PROBLEM TO WORK ON: For the records below, output every line from the one holding "### **iSCSI** **Initiator**" through the final line, unaltered, and no other lines.

MATERIAL SUPPLIED:
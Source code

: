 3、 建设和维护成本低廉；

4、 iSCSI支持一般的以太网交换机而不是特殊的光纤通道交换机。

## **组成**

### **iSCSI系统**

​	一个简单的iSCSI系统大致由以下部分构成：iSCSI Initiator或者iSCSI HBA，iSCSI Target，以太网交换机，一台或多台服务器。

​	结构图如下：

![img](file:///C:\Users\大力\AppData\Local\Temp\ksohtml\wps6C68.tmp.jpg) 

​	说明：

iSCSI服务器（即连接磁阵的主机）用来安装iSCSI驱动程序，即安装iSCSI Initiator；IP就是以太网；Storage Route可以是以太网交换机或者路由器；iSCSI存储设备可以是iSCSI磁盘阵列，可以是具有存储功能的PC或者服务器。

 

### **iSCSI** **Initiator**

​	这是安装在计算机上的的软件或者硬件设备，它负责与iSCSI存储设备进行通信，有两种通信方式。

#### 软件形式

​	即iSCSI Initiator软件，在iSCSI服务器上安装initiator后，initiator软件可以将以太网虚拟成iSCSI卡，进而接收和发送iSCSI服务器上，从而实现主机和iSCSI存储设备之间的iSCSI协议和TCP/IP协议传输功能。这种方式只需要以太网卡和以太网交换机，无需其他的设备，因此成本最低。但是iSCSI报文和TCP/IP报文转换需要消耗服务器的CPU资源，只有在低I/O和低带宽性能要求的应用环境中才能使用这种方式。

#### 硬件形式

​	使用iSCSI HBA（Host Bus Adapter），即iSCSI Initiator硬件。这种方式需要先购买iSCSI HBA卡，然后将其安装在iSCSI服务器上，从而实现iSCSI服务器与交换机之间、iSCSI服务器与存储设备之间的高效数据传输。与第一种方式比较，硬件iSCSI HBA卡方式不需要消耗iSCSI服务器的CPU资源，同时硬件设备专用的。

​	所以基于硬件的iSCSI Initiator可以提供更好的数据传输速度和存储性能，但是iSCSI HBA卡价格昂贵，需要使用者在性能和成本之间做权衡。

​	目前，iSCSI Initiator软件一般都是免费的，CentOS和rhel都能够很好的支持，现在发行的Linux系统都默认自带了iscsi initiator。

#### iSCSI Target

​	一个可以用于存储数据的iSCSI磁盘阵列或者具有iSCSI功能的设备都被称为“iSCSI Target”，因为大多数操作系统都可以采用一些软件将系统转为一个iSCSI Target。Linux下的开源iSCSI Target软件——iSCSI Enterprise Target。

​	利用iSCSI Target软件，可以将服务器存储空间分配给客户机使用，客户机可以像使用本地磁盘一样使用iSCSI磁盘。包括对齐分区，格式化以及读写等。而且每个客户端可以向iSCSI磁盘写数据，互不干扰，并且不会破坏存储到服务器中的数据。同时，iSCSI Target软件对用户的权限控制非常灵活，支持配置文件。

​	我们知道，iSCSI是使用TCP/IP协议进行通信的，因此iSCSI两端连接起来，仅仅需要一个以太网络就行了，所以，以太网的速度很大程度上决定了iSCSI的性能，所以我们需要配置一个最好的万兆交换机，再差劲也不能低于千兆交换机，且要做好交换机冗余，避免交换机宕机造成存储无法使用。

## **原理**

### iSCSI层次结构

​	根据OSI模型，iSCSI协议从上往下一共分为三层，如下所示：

ANSWER TO THE EXERCISE:
### **iSCSI** **Initiator**

​	这是安装在计算机上的的软件或者硬件设备，它负责与iSCSI存储设备进行通信，有两种通信方式。

#### 软件形式

​	即iSCSI Initiator软件，在iSCSI服务器上安装initiator后，initiator软件可以将以太网虚拟成iSCSI卡，进而接收和发送iSCSI服务器上，从而实现主机和iSCSI存储设备之间的iSCSI协议和TCP/IP协议传输功能。这种方式只需要以太网卡和以太网交换机，无需其他的设备，因此成本最低。但是iSCSI报文和TCP/IP报文转换需要消耗服务器的CPU资源，只有在低I/O和低带宽性能要求的应用环境中才能使用这种方式。

#### 硬件形式

​	使用iSCSI HBA（Host Bus Adapter），即iSCSI Initiator硬件。这种方式需要先购买iSCSI HBA卡，然后将其安装在iSCSI服务器上，从而实现iSCSI服务器与交换机之间、iSCSI服务器与存储设备之间的高效数据传输。与第一种方式比较，硬件iSCSI HBA卡方式不需要消耗iSCSI服务器的CPU资源，同时硬件设备专用的。

​	所以基于硬件的iSCSI Initiator可以提供更好的数据传输速度和存储性能，但是iSCSI HBA卡价格昂贵，需要使用者在性能和成本之间做权衡。

​	目前，iSCSI Initiator软件一般都是免费的，CentOS和rhel都能够很好的支持，现在发行的Linux系统都默认自带了iscsi initiator。

#### iSCSI Target

​	一个可以用于存储数据的iSCSI磁盘阵列或者具有iSCSI功能的设备都被称为“iSCSI Target”，因为大多数操作系统都可以采用一些软件将系统转为一个iSCSI Target。Linux下的开源iSCSI Target软件——iSCSI Enterprise Target。

​	利用iSCSI Target软件，可以将服务器存储空间分配给客户机使用，客户机可以像使用本地磁盘一样使用iSCSI磁盘。包括对齐分区，格式化以及读写等。而且每个客户端可以向iSCSI磁盘写数据，互不干扰，并且不会破坏存储到服务器中的数据。同时，iSCSI Target软件对用户的权限控制非常灵活，支持配置文件。

​	我们知道，iSCSI是使用TCP/IP协议进行通信的，因此iSCSI两端连接起来，仅仅需要一个以太网络就行了，所以，以太网的速度很大程度上决定了iSCSI的性能，所以我们需要配置一个最好的万兆交换机，再差劲也不能低于千兆交换机，且要做好交换机冗余，避免交换机宕机造成存储无法使用。

## **原理**

### iSCSI层次结构

​	根据OSI模型，iSCSI协议从上往下一共分为三层，如下所示：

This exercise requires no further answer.